EXERCISE GOAL:
Output exactly the lines below, starting with the line that has "the tests in" and going on through the line that has "Previews the built", both included, and no other lines.

DATA FOR THIS EXERCISE:
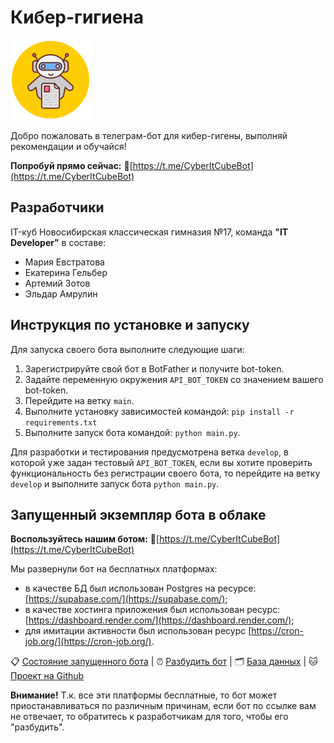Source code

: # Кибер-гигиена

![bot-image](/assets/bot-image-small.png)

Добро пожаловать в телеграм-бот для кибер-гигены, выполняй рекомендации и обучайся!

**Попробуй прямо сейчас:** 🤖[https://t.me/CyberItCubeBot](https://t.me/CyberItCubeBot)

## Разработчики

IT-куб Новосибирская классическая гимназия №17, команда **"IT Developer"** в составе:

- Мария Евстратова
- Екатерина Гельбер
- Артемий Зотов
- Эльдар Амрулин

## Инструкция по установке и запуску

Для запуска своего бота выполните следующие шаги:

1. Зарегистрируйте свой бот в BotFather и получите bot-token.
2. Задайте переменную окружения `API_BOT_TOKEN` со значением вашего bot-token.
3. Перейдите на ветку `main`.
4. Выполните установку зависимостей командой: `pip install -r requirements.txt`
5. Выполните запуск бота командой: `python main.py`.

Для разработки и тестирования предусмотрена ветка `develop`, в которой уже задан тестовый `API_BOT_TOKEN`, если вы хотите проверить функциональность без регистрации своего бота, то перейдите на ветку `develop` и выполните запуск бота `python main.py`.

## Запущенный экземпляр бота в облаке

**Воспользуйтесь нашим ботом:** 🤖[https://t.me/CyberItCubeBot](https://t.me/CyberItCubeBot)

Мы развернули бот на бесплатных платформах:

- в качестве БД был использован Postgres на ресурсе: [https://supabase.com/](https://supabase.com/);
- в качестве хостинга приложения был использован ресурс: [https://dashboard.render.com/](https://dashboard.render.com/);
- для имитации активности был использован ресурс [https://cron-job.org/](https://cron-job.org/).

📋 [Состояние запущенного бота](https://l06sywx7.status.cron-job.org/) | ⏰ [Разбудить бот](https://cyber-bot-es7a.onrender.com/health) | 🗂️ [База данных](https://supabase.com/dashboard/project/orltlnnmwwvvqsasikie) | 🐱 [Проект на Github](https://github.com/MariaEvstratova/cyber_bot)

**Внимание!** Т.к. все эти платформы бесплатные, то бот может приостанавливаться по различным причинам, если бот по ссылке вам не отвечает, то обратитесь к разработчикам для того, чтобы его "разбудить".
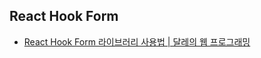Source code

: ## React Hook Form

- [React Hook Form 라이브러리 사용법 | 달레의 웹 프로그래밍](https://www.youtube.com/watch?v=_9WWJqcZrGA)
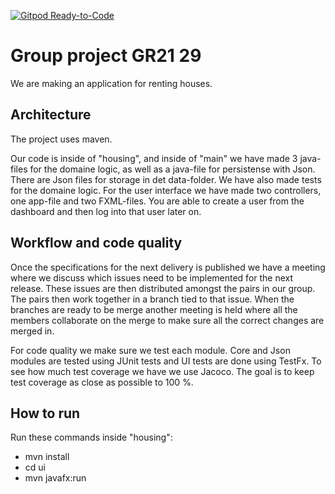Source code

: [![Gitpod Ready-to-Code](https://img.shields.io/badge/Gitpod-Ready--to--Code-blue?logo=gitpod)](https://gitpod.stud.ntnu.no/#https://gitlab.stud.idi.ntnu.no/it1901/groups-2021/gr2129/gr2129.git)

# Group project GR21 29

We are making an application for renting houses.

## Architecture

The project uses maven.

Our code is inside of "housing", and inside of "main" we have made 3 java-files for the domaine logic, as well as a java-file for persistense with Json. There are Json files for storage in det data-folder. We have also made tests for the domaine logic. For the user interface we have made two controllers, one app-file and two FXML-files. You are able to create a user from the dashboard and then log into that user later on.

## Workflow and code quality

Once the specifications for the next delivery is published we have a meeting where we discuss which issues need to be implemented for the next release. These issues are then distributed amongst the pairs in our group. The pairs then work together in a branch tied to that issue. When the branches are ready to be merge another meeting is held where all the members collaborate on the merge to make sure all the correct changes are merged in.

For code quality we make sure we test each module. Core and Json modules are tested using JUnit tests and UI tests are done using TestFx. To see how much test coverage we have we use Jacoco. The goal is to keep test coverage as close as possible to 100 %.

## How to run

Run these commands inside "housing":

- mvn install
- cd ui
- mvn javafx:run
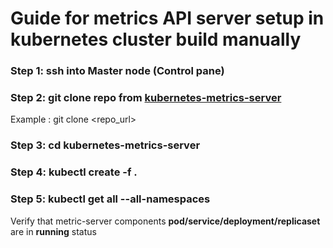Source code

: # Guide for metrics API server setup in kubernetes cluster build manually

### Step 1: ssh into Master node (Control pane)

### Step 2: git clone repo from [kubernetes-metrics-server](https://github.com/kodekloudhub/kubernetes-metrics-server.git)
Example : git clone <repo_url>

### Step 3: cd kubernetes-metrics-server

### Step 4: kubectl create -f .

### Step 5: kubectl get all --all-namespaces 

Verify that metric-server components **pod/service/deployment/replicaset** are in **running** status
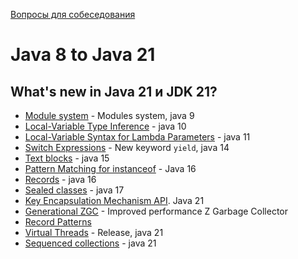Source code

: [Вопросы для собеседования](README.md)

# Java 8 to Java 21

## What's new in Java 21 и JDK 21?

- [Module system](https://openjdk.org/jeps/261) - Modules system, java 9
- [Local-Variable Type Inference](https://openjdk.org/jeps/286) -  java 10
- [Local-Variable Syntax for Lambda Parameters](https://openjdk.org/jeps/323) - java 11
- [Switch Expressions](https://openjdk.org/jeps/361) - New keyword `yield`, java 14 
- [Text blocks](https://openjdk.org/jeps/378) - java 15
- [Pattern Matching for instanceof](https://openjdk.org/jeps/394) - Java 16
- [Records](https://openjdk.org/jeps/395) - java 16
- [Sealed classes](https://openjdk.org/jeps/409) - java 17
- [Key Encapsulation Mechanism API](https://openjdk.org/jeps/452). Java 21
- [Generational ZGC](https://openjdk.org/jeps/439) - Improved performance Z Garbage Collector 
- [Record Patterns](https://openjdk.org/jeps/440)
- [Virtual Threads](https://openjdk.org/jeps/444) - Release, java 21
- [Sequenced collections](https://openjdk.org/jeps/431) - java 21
--
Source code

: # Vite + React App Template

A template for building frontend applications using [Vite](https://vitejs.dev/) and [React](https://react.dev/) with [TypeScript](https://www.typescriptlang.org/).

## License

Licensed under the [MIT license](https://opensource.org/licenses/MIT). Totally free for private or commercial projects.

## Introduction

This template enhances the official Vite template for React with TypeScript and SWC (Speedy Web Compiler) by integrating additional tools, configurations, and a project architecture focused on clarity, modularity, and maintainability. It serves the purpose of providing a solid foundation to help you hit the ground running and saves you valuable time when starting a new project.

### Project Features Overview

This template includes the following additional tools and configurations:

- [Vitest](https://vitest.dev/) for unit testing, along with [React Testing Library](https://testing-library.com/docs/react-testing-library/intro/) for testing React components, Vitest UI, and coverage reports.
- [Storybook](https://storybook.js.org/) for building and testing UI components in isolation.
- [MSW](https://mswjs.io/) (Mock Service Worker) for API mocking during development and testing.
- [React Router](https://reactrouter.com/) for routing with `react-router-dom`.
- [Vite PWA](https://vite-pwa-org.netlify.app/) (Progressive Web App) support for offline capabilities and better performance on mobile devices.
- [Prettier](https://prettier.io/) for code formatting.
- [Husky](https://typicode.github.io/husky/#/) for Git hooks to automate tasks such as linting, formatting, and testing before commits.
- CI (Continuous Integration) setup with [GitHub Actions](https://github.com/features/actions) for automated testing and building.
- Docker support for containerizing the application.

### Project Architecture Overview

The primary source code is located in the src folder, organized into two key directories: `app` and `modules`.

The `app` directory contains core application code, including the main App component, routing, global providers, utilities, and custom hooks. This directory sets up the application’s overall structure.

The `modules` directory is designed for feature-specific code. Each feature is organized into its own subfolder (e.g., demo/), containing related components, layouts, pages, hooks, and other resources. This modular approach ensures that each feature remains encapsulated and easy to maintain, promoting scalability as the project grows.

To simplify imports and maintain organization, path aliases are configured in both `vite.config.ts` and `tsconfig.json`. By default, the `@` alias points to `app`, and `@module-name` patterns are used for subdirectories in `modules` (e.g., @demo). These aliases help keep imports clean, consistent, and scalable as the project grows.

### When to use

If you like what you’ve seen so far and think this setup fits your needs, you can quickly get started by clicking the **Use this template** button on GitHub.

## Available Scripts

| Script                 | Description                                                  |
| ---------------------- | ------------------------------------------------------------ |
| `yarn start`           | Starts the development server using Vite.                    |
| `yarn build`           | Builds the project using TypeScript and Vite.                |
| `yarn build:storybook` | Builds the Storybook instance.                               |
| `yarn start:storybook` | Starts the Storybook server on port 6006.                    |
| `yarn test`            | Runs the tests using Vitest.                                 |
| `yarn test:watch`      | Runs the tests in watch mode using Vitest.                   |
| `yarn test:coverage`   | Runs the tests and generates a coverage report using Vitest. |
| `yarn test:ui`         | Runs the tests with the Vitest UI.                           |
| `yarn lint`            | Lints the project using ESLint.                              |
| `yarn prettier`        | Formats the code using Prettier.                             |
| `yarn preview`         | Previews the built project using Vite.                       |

PROBLEM SOLUTION:
| `yarn test:watch`      | Runs the tests in watch mode using Vitest.                   |
| `yarn test:coverage`   | Runs the tests and generates a coverage report using Vitest. |
| `yarn test:ui`         | Runs the tests with the Vitest UI.                           |
| `yarn lint`            | Lints the project using ESLint.                              |
| `yarn prettier`        | Formats the code using Prettier.                             |
| `yarn preview`         | Previews the built project using Vite.                       |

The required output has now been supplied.